- _Work to complete_:
Give the records again exactly, but drop the pictures.

- _Extracted material_:
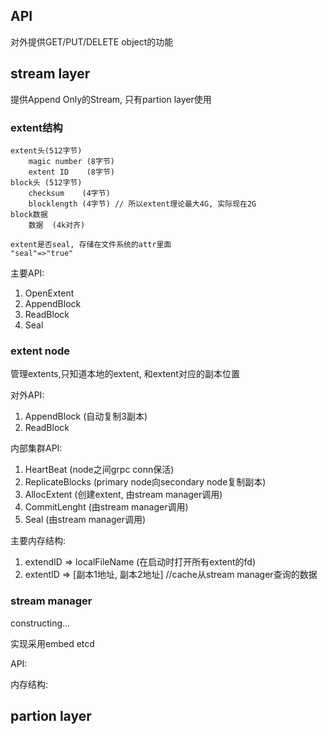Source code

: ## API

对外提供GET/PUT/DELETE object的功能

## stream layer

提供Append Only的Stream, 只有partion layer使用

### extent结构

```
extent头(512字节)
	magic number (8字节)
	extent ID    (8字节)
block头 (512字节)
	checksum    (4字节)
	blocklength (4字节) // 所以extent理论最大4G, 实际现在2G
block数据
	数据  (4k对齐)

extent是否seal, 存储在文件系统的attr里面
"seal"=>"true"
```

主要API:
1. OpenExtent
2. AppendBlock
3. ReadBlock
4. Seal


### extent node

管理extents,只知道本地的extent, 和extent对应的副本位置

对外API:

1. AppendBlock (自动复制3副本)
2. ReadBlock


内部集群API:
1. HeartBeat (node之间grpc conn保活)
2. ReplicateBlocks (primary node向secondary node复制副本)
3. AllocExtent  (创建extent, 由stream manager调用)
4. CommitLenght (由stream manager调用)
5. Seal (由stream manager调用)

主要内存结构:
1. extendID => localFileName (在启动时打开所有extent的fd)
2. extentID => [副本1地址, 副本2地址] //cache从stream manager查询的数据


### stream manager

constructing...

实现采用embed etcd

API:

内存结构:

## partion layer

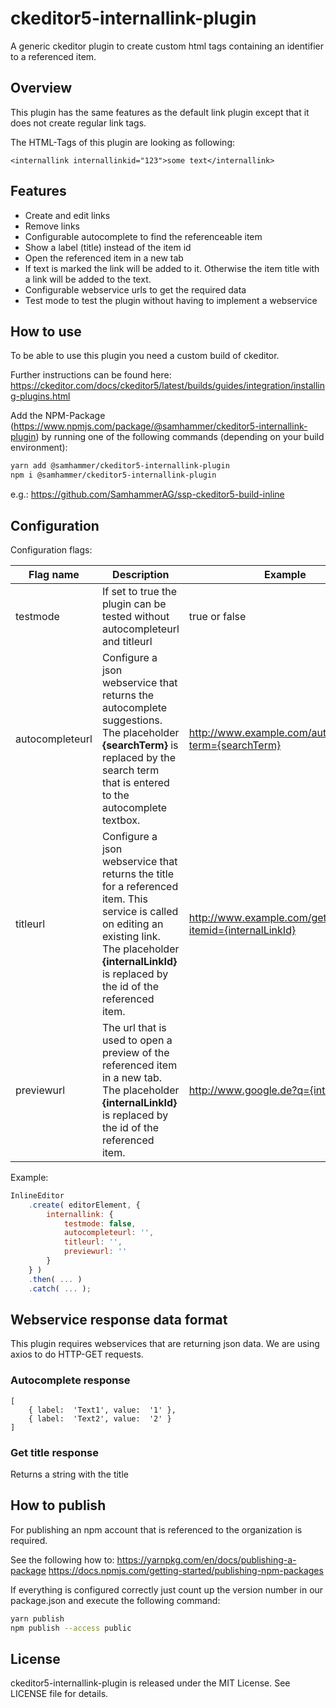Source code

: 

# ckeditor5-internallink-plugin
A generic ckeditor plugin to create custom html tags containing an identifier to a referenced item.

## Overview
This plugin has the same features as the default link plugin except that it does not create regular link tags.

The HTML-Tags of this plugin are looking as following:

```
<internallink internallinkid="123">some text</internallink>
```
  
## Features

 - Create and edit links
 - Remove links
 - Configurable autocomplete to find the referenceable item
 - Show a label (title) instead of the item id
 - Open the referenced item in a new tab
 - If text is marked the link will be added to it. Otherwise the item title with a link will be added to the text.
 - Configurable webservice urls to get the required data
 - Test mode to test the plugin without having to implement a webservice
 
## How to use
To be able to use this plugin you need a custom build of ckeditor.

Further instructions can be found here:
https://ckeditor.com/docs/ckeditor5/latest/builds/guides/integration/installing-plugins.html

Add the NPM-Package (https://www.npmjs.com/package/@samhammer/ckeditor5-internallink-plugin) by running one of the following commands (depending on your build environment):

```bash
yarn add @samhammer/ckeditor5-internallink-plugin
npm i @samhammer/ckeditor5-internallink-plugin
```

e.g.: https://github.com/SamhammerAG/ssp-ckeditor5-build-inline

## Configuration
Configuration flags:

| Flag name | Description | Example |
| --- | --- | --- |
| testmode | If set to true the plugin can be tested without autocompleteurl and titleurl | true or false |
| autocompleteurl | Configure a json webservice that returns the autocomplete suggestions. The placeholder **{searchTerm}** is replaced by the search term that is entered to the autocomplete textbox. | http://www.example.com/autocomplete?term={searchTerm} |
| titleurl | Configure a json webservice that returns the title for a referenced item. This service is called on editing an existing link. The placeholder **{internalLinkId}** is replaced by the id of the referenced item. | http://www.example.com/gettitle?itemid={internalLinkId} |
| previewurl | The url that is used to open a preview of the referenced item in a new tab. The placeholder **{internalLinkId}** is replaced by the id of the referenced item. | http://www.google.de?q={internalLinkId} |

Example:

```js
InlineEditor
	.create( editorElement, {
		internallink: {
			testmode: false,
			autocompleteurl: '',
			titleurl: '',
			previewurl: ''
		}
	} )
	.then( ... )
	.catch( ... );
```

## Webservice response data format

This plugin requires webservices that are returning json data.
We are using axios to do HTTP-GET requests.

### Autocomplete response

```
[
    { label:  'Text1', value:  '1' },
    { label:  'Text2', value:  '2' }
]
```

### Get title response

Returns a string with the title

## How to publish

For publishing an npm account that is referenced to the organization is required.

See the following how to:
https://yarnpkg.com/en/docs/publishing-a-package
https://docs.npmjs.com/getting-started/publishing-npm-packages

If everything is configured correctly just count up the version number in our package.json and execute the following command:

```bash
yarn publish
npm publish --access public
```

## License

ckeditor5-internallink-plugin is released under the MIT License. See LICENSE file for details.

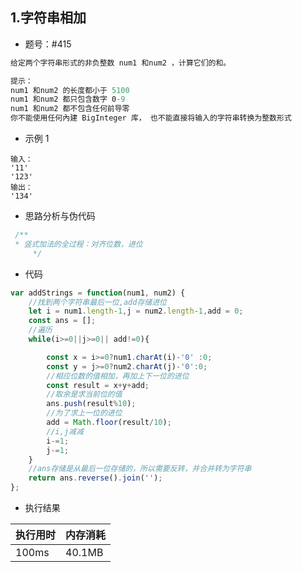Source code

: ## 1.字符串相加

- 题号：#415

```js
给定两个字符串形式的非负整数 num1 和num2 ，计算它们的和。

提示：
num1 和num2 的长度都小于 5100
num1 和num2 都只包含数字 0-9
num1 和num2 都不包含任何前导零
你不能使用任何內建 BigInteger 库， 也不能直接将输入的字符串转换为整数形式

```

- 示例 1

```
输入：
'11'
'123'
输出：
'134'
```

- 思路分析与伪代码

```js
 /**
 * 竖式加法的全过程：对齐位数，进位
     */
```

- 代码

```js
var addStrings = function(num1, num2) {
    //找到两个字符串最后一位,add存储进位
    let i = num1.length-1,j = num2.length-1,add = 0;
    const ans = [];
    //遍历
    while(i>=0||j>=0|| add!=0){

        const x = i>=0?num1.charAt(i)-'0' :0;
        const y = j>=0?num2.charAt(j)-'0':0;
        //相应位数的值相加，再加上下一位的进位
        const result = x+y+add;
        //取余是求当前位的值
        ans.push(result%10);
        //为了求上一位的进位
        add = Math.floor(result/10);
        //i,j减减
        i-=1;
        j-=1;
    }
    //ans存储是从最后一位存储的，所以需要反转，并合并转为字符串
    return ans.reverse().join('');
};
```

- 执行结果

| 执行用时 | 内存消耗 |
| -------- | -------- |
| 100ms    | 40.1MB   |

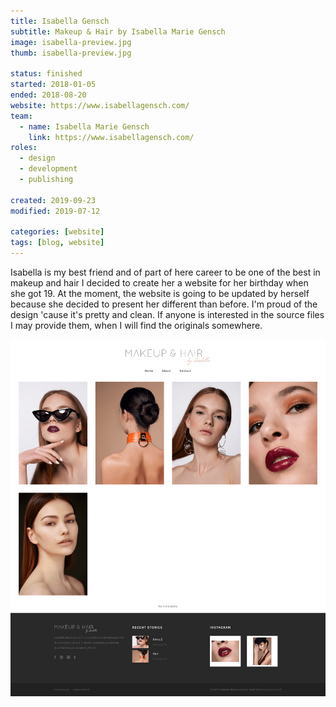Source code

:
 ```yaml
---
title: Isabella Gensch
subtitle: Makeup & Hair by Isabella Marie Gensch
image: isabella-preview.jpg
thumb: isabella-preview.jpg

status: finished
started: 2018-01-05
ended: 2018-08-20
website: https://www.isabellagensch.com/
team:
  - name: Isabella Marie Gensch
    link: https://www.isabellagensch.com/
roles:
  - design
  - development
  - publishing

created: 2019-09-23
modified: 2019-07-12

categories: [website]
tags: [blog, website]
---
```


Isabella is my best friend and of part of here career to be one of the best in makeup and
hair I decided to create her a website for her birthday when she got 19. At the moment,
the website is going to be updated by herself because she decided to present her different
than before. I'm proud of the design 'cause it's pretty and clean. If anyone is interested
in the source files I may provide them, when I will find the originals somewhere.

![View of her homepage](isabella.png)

- _Answer to the problem_:
Source code

: ## API

对外提供GET/PUT/DELETE object的功能

## stream layer

提供Append Only的Stream, 只有partion layer使用

### extent结构

```
extent头(512字节)
	magic number (8字节)
	extent ID    (8字节)
block头 (512字节)
	checksum    (4字节)
	blocklength (4字节) // 所以extent理论最大4G, 实际现在2G
block数据
	数据  (4k对齐)

extent是否seal, 存储在文件系统的attr里面
"seal"=>"true"
```

主要API:
1. OpenExtent
2. AppendBlock
3. ReadBlock
4. Seal


### extent node

管理extents,只知道本地的extent, 和extent对应的副本位置

对外API:

1. AppendBlock (自动复制3副本)
2. ReadBlock


内部集群API:
1. HeartBeat (node之间grpc conn保活)
2. ReplicateBlocks (primary node向secondary node复制副本)
3. AllocExtent  (创建extent, 由stream manager调用)
4. CommitLenght (由stream manager调用)
5. Seal (由stream manager调用)

主要内存结构:
1. extendID => localFileName (在启动时打开所有extent的fd)
2. extentID => [副本1地址, 副本2地址] //cache从stream manager查询的数据


### stream manager

constructing...

实现采用embed etcd

API:

内存结构:

## partion layer

Source code

: 

# ckeditor5-internallink-plugin
A generic ckeditor plugin to create custom html tags containing an identifier to a referenced item.

## Overview
This plugin has the same features as the default link plugin except that it does not create regular link tags.

The HTML-Tags of this plugin are looking as following:

```
<internallink internallinkid="123">some text</internallink>
```
  
## Features

 - Create and edit links
 - Remove links
 - Configurable autocomplete to find the referenceable item
 - Show a label (title) instead of the item id
 - Open the referenced item in a new tab
 - If text is marked the link will be added to it. Otherwise the item title with a link will be added to the text.
 - Configurable webservice urls to get the required data
 - Test mode to test the plugin without having to implement a webservice
 
## How to use
To be able to use this plugin you need a custom build of ckeditor.

Further instructions can be found here:
https://ckeditor.com/docs/ckeditor5/latest/builds/guides/integration/installing-plugins.html

Add the NPM-Package (https://www.npmjs.com/package/@samhammer/ckeditor5-internallink-plugin) by running one of the following commands (depending on your build environment):

```bash
yarn add @samhammer/ckeditor5-internallink-plugin
npm i @samhammer/ckeditor5-internallink-plugin
```

e.g.: https://github.com/SamhammerAG/ssp-ckeditor5-build-inline

## Configuration
Configuration flags:

| Flag name | Description | Example |
| --- | --- | --- |
| testmode | If set to true the plugin can be tested without autocompleteurl and titleurl | true or false |
| autocompleteurl | Configure a json webservice that returns the autocomplete suggestions. The placeholder **{searchTerm}** is replaced by the search term that is entered to the autocomplete textbox. | http://www.example.com/autocomplete?term={searchTerm} |
| titleurl | Configure a json webservice that returns the title for a referenced item. This service is called on editing an existing link. The placeholder **{internalLinkId}** is replaced by the id of the referenced item. | http://www.example.com/gettitle?itemid={internalLinkId} |
| previewurl | The url that is used to open a preview of the referenced item in a new tab. The placeholder **{internalLinkId}** is replaced by the id of the referenced item. | http://www.google.de?q={internalLinkId} |

Example:

```js
InlineEditor
	.create( editorElement, {
		internallink: {
			testmode: false,
			autocompleteurl: '',
			titleurl: '',
			previewurl: ''
		}
	} )
	.then( ... )
	.catch( ... );
```

## Webservice response data format

This plugin requires webservices that are returning json data.
We are using axios to do HTTP-GET requests.

### Autocomplete response

```
[
    { label:  'Text1', value:  '1' },
    { label:  'Text2', value:  '2' }
]
```

### Get title response

Returns a string with the title

## How to publish

For publishing an npm account that is referenced to the organization is required.

See the following how to:
https://yarnpkg.com/en/docs/publishing-a-package
https://docs.npmjs.com/getting-started/publishing-npm-packages

If everything is configured correctly just count up the version number in our package.json and execute the following command:

```bash
yarn publish
npm publish --access public
```

## License

ckeditor5-internallink-plugin is released under the MIT License. See LICENSE file for details.

Source code

: ## 1.字符串相加

- 题号：#415

```js
给定两个字符串形式的非负整数 num1 和num2 ，计算它们的和。

提示：
num1 和num2 的长度都小于 5100
num1 和num2 都只包含数字 0-9
num1 和num2 都不包含任何前导零
你不能使用任何內建 BigInteger 库， 也不能直接将输入的字符串转换为整数形式

```

- 示例 1

```
输入：
'11'
'123'
输出：
'134'
```

- 思路分析与伪代码

```js
 /**
 * 竖式加法的全过程：对齐位数，进位
     */
```

- 代码

```js
var addStrings = function(num1, num2) {
    //找到两个字符串最后一位,add存储进位
    let i = num1.length-1,j = num2.length-1,add = 0;
    const ans = [];
    //遍历
    while(i>=0||j>=0|| add!=0){

        const x = i>=0?num1.charAt(i)-'0' :0;
        const y = j>=0?num2.charAt(j)-'0':0;
        //相应位数的值相加，再加上下一位的进位
        const result = x+y+add;
        //取余是求当前位的值
        ans.push(result%10);
        //为了求上一位的进位
        add = Math.floor(result/10);
        //i,j减减
        i-=1;
        j-=1;
    }
    //ans存储是从最后一位存储的，所以需要反转，并合并转为字符串
    return ans.reverse().join('');
};
```

- 执行结果

| 执行用时 | 内存消耗 |
| -------- | -------- |
| 100ms    | 40.1MB   |

Source code

:
 ```yaml
---
title: Isabella Gensch
subtitle: Makeup & Hair by Isabella Marie Gensch
image: isabella-preview.jpg
thumb: isabella-preview.jpg

status: finished
started: 2018-01-05
ended: 2018-08-20
website: https://www.isabellagensch.com/
team:
  - name: Isabella Marie Gensch
    link: https://www.isabellagensch.com/
roles:
  - design
  - development
  - publishing

created: 2019-09-23
modified: 2019-07-12

categories: [website]
tags: [blog, website]
---
```


Isabella is my best friend and of part of here career to be one of the best in makeup and
hair I decided to create her a website for her birthday when she got 19. At the moment,
the website is going to be updated by herself because she decided to present her different
than before. I'm proud of the design 'cause it's pretty and clean. If anyone is interested
in the source files I may provide them, when I will find the originals somewhere.

![View of her homepage](isabella.png)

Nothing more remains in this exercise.